Award-winning restorative justice serves Oak Bay

Province recognizes Victoria-area team for innovative partnerships

Restorative Justice Victoria with the Restorative Justice Memorial Award

The restorative justice team that serves Oak Bay is doing things well, according to the province.

Restorative Justice Victoria, which covers Oak Bay, Victoria, Esquimalt and some work on the West Shore, earned the Restorative Justice Memorial Award during the province’s annual Community Safety and Crime Prevention Awards.

“It’s a valuable recognition I think because for one thing it’s nice the province is acknowledging the work being done by restorative justice programs. There hasn’t always been that recognition,” said Gillian Lindquist, executive director for RJV. “It’s nice that it’s coming from the province and they’re recognizing good restorative justice work out there in the community. Often you get lots of recognition from the community and your community partners, but it doesn’t feel like the province is paying attention.”

The Restorative Justice Memorial Award recognizes commitment to innovative partnerships that have advanced restorative justice.

“Our goal is to walk about and understand what happened,” Lindquist said  “Usually that involves focusing on two things, how to heal the way people have been harmed. That focuses on the victim … but we do work around the offender and address how and why the offence happened in the first place.”
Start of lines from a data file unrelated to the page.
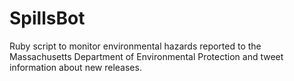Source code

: # SpillsBot
Ruby script to monitor environmental hazards reported to the Massachusetts Department of Environmental Protection and tweet information about new releases.
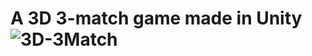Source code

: # A 3D 3-match game made in Unity![3D-3Match](https://user-images.githubusercontent.com/91007334/185754239-f9df06af-42a9-4e8a-b349-cc77b9c0b978.gif)

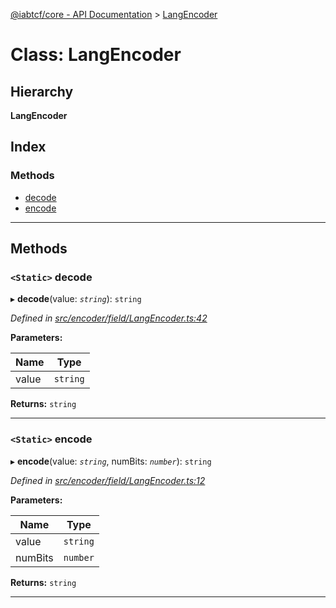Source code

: [@iabtcf/core - API Documentation](../README.md) > [LangEncoder](../classes/_iabtcf_core___api_documentation.langencoder.md)

# Class: LangEncoder

## Hierarchy

**LangEncoder**

## Index

### Methods

* [decode](_iabtcf_core___api_documentation.langencoder.md#decode)
* [encode](_iabtcf_core___api_documentation.langencoder.md#encode)

---

## Methods

<a id="decode"></a>

### `<Static>` decode

▸ **decode**(value: *`string`*): `string`

*Defined in [src/encoder/field/LangEncoder.ts:42](https://github.com/chrispaterson/iabtcf/blob/883c677/modules/core/src/encoder/field/LangEncoder.ts#L42)*

**Parameters:**

| Name | Type |
| ------ | ------ |
| value | `string` |

**Returns:** `string`

___
<a id="encode"></a>

### `<Static>` encode

▸ **encode**(value: *`string`*, numBits: *`number`*): `string`

*Defined in [src/encoder/field/LangEncoder.ts:12](https://github.com/chrispaterson/iabtcf/blob/883c677/modules/core/src/encoder/field/LangEncoder.ts#L12)*

**Parameters:**

| Name | Type |
| ------ | ------ |
| value | `string` |
| numBits | `number` |

**Returns:** `string`

___

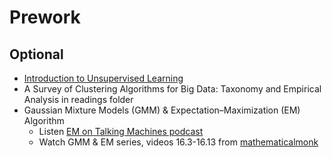 Prework
======

Optional
------

- [Introduction to Unsupervised Learning](https://blog.algorithmia.com/introduction-to-unsupervised-learning/)
- A Survey of Clustering Algorithms for Big Data: Taxonomy and Empirical Analysis in readings folder
- Gaussian Mixture Models (GMM) & Expectation–Maximization (EM) Algorithm
    - Listen [EM on Talking Machines podcast](http://www.thetalkingmachines.com/blog/2015/10/9/machine-learning-mastery-and-cancer-clusters)
    - Watch GMM & EM series, videos 16.3-16.13 from [mathematicalmonk](https://www.youtube.com/playlist?list=PLD0F06AA0D2E8FFBA8)
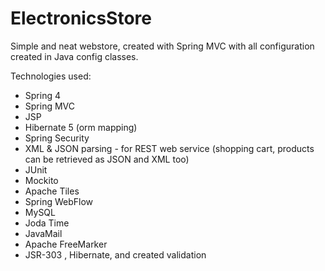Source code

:# ElectronicsStore

Simple and neat webstore, created with Spring MVC with all configuration created in Java config classes.

Technologies used:
- Spring 4
- Spring MVC
- JSP
- Hibernate 5 (orm mapping)
- Spring Security
- XML & JSON parsing - for REST web service (shopping cart, products can be retrieved as JSON and XML too)
- JUnit
- Mockito
- Apache Tiles
- Spring WebFlow
- MySQL
- Joda Time
- JavaMail
- Apache FreeMarker
- JSR-303 , Hibernate, and created validation
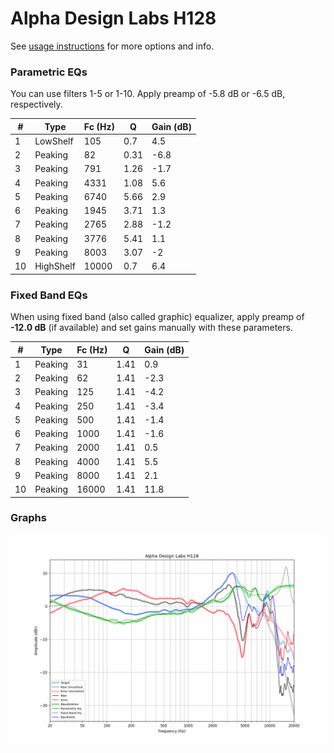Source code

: # Alpha Design Labs H128
See [usage instructions](https://github.com/jaakkopasanen/AutoEq#usage) for more options and info.

### Parametric EQs
You can use filters 1-5 or 1-10. Apply preamp of -5.8 dB or -6.5 dB, respectively.

|   # | Type      |   Fc (Hz) |    Q |   Gain (dB) |
|-----|-----------|-----------|------|-------------|
|   1 | LowShelf  |       105 | 0.7  |         4.5 |
|   2 | Peaking   |        82 | 0.31 |        -6.8 |
|   3 | Peaking   |       791 | 1.26 |        -1.7 |
|   4 | Peaking   |      4331 | 1.08 |         5.6 |
|   5 | Peaking   |      6740 | 5.66 |         2.9 |
|   6 | Peaking   |      1945 | 3.71 |         1.3 |
|   7 | Peaking   |      2765 | 2.88 |        -1.2 |
|   8 | Peaking   |      3776 | 5.41 |         1.1 |
|   9 | Peaking   |      8003 | 3.07 |        -2   |
|  10 | HighShelf |     10000 | 0.7  |         6.4 |

### Fixed Band EQs
When using fixed band (also called graphic) equalizer, apply preamp of **-12.0 dB** (if available) and set gains manually with these parameters.

|   # | Type    |   Fc (Hz) |    Q |   Gain (dB) |
|-----|---------|-----------|------|-------------|
|   1 | Peaking |        31 | 1.41 |         0.9 |
|   2 | Peaking |        62 | 1.41 |        -2.3 |
|   3 | Peaking |       125 | 1.41 |        -4.2 |
|   4 | Peaking |       250 | 1.41 |        -3.4 |
|   5 | Peaking |       500 | 1.41 |        -1.4 |
|   6 | Peaking |      1000 | 1.41 |        -1.6 |
|   7 | Peaking |      2000 | 1.41 |         0.5 |
|   8 | Peaking |      4000 | 1.41 |         5.5 |
|   9 | Peaking |      8000 | 1.41 |         2.1 |
|  10 | Peaking |     16000 | 1.41 |        11.8 |

### Graphs
![](./Alpha%20Design%20Labs%20H128.png)
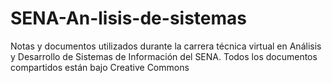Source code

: # SENA-An-lisis-de-sistemas
Notas y documentos utilizados durante la carrera técnica virtual en Análisis y Desarrollo de Sistemas de Información del SENA. Todos los documentos compartidos están bajo Creative Commons
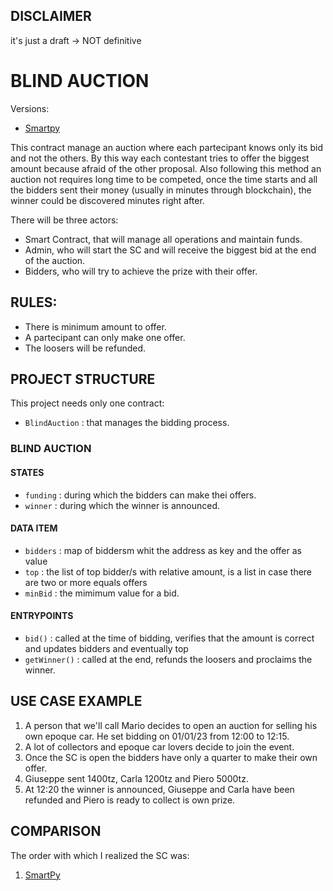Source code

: ## DISCLAIMER

it's just a draft -> NOT definitive
  

# BLIND AUCTION

Versions:

- [Smartpy](https://github.com/TheMastro-11/LearningTezos/tree/contracts/BlindAuction/SmartPy/README.md)


This contract manage an auction where each partecipant knows only its bid and not the others.
By this way each contestant tries to offer the biggest amount because afraid of the other proposal.
Also following this method an auction not requires long time to be competed, once the time starts and all the bidders sent their money (usually in minutes through blockchain), the winner could be discovered minutes right after.

There will be three actors:

- Smart Contract, that will manage all operations and maintain funds.
- Admin, who will start the SC and will receive the biggest bid at the end of the auction.
- Bidders, who will try to achieve the prize with their offer.


## RULES:
- There is minimum amount to offer.
- A partecipant can only make one offer. 
- The loosers will be refunded.
  

## PROJECT STRUCTURE
This project needs only one contract:
- `BlindAuction` : that manages the bidding process.

### BLIND AUCTION

#### STATES
- `funding` : during which the bidders can make thei offers.
- `winner` : during which the winner is announced.

#### DATA ITEM
- `bidders` : map of biddersm whit the address as key and the offer as value 
- `top` : the list of top bidder/s with relative amount, is a list in case there are two or more equals offers
- `minBid` : the mimimum value for a bid. 

#### ENTRYPOINTS
- `bid()` : called at the time of bidding, verifies that the amount is correct and updates bidders and eventually top
- `getWinner()` : called at the end, refunds the loosers and proclaims the winner.


## USE CASE EXAMPLE
1. A person that we'll call Mario decides to open an auction for selling his own epoque car. He set bidding on 01/01/23 from 12:00 to 12:15.
2. A lot of collectors and epoque car lovers decide to join the event.
3. Once the SC is open the bidders have only a quarter to make their own offer.
4. Giuseppe sent 1400tz, Carla 1200tz and Piero 5000tz.
5. At 12:20 the winner is announced, Giuseppe and Carla have been refunded and Piero is ready to collect is own prize. 


## COMPARISON
The order with which I realized the SC was:
1. [SmartPy](https://github.com/TheMastro-11/LearningTezos/tree/contracts/CrowdFunding/SmartPy)





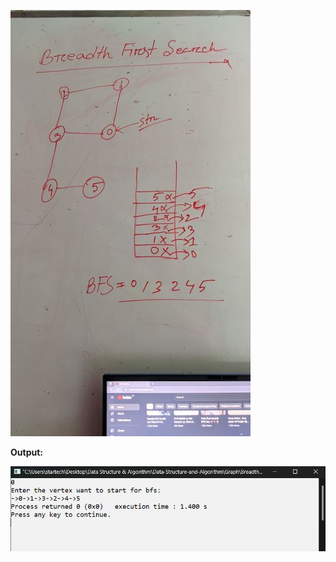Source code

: ![alt text](https://github.com/syedmahedi/Data-Structure-and-Algorithm/blob/main/Graph/Breadth%20First%20Search/Visualization.jpg)

**Output:**

![alt text](https://github.com/syedmahedi/Data-Structure-and-Algorithm/blob/main/Graph/Breadth%20First%20Search/Screenshot%202022-12-02%20231007.png)
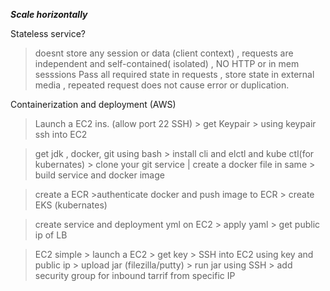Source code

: ***Scale horizontally***

Stateless service?

> doesnt store any session or data (client context) , requests are independent and self-contained( isolated) , NO HTTP or in mem sesssions
 Pass all required state in requests , store state in external media , repeated request does not cause error or duplication.


Containerization and deployment (AWS)

> Launch a EC2 ins. (allow port 22 SSH)  > get Keypair > using keypair ssh into EC2

>get jdk , docker, git using bash > install cli and elctl and kube ctl(for kubernates) > clone your git service | create a docker file in same  > build  service and docker image

> create a ECR >authenticate docker and push image to ECR  > create EKS (kubernates)

>  create service and deployment yml on EC2  > apply yaml > get public ip of LB


>EC2 simple > launch a EC2 > get key > SSH into EC2 using key and public ip > upload jar  (filezilla/putty) > run jar using SSH > add security group for inbound tarrif from specific IP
RJV supports those affected by crime through victim-offender conferencing, peace-making circles, victim-offender mediation and referrals to community services. Through years of research and program development, RJV has developed best practices – providing education to citizens; building partnerships with police, Crown counsel and the community; training facilitators and mentors; and developing and implementing an extensive evaluation program.

“What’s awesome about B.C. is it’s by the community for the community, and (the programs are) really responsive to their individual community’s needs,” she said.

Despite the best intentions, the individual community nature of B.C. restorative justice programs sometimes leaves a lack of consistent, quality programs with evaluations in place and reliance on research and evidence-based practices. The awards recognize the extra effort.

“They want programs to keep that grassroots feel and be responsive to their community but want to demonstrate they’re doing safe and valuable restorative justice practices,” Lindquist said.

The provincial awards acknowledge the efforts of volunteers, non-profit organizations and other local public safety partners that are integral to reducing crime, violence and victimization in the community and provide critical support to the efforts of law enforcement and others in the justice sector.

These efforts complement significant investments in the provincial Guns and Gangs Strategy, policing, community safety and victim services, which are supporting safer and stronger communities throughout B.C.

“Each individual and organization we’re honouring through Community Safety and Crime Prevention Awards has set a stellar example – engaging constructively in various ways to build community and help ensure the safety of young, marginalized and vulnerable people,” said Mike Morris, Minister of Public Safety and Solicitor General. “By sharing the stories of how much our award winners have done, I’m hopeful we’ll inspire other British Columbians to champion public safety causes in their regions and communities.”